Source texts of formatted documents
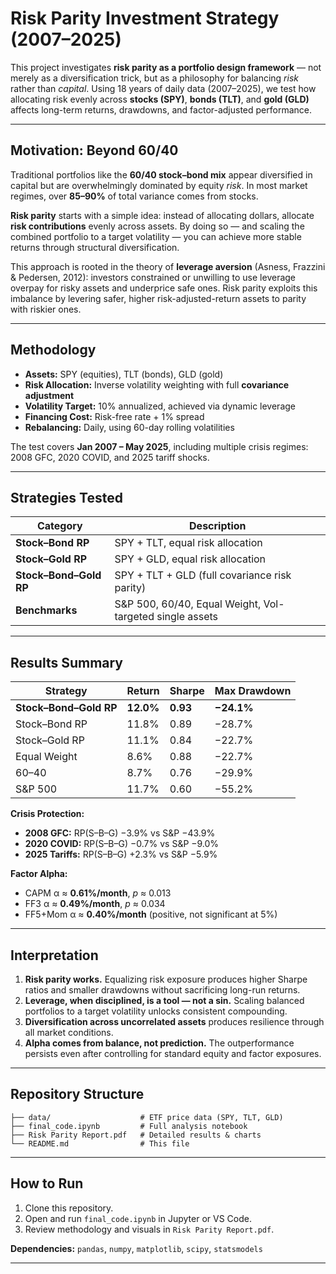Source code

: # Risk Parity Investment Strategy (2007–2025)

This project investigates **risk parity as a portfolio design framework** — not merely as a diversification trick, but as a philosophy for balancing *risk* rather than *capital*. Using 18 years of daily data (2007–2025), we test how allocating risk evenly across **stocks (SPY)**, **bonds (TLT)**, and **gold (GLD)** affects long-term returns, drawdowns, and factor-adjusted performance.

---

## Motivation: Beyond 60/40

Traditional portfolios like the **60/40 stock–bond mix** appear diversified in capital but are overwhelmingly dominated by equity *risk*. In most market regimes, over **85–90%** of total variance comes from stocks.

**Risk parity** starts with a simple idea: instead of allocating dollars, allocate **risk contributions** evenly across assets. By doing so — and scaling the combined portfolio to a target volatility — you can achieve more stable returns through structural diversification.

This approach is rooted in the theory of **leverage aversion** (Asness, Frazzini & Pedersen, 2012): investors constrained or unwilling to use leverage overpay for risky assets and underprice safe ones. Risk parity exploits this imbalance by levering safer, higher risk-adjusted-return assets to parity with riskier ones.

---

## Methodology

* **Assets:** SPY (equities), TLT (bonds), GLD (gold)
* **Risk Allocation:** Inverse volatility weighting with full **covariance adjustment**
* **Volatility Target:** 10% annualized, achieved via dynamic leverage
* **Financing Cost:** Risk-free rate + 1% spread
* **Rebalancing:** Daily, using 60-day rolling volatilities

The test covers **Jan 2007 – May 2025**, including multiple crisis regimes: 2008 GFC, 2020 COVID, and 2025 tariff shocks.

---

## Strategies Tested

| Category               | Description                                              |
| ---------------------- | -------------------------------------------------------- |
| **Stock–Bond RP**      | SPY + TLT, equal risk allocation                         |
| **Stock–Gold RP**      | SPY + GLD, equal risk allocation                         |
| **Stock–Bond–Gold RP** | SPY + TLT + GLD (full covariance risk parity)            |
| **Benchmarks**         | S&P 500, 60/40, Equal Weight, Vol-targeted single assets |

---

## Results Summary

| Strategy               | Return    | Sharpe   | Max Drawdown |
| ---------------------- | --------- | -------- | ------------ |
| **Stock–Bond–Gold RP** | **12.0%** | **0.93** | **−24.1%**   |
| Stock–Bond RP          | 11.8%     | 0.89     | −28.7%       |
| Stock–Gold RP          | 11.1%     | 0.84     | −22.7%       |
| Equal Weight           | 8.6%      | 0.88     | −22.7%       |
| 60–40                  | 8.7%      | 0.76     | −29.9%       |
| S&P 500                | 11.7%     | 0.60     | −55.2%       |

**Crisis Protection:**

* **2008 GFC:** RP(S–B–G) −3.9% vs S&P −43.9%
* **2020 COVID:** RP(S–B–G) −0.7% vs S&P −9.0%
* **2025 Tariffs:** RP(S–B–G) +2.3% vs S&P −5.9%

**Factor Alpha:**

* CAPM α ≈ **0.61%/month**, *p* ≈ 0.013
* FF3 α ≈ **0.49%/month**, *p* ≈ 0.034
* FF5+Mom α ≈ **0.40%/month** (positive, not significant at 5%)

---

## Interpretation

1. **Risk parity works.** Equalizing risk exposure produces higher Sharpe ratios and smaller drawdowns without sacrificing long-run returns.
2. **Leverage, when disciplined, is a tool — not a sin.** Scaling balanced portfolios to a target volatility unlocks consistent compounding.
3. **Diversification across uncorrelated assets** produces resilience through all market conditions.
4. **Alpha comes from balance, not prediction.** The outperformance persists even after controlling for standard equity and factor exposures.

---

## Repository Structure

```
├── data/                    # ETF price data (SPY, TLT, GLD)
├── final_code.ipynb         # Full analysis notebook
├── Risk Parity Report.pdf   # Detailed results & charts
└── README.md                # This file
```

---

## How to Run

1. Clone this repository.
2. Open and run `final_code.ipynb` in Jupyter or VS Code.
3. Review methodology and visuals in `Risk Parity Report.pdf`.

**Dependencies:** `pandas`, `numpy`, `matplotlib`, `scipy`, `statsmodels`

---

### What you need to do
State the number of lines in the records that include the string "COVID", without any other words.

### Result below
2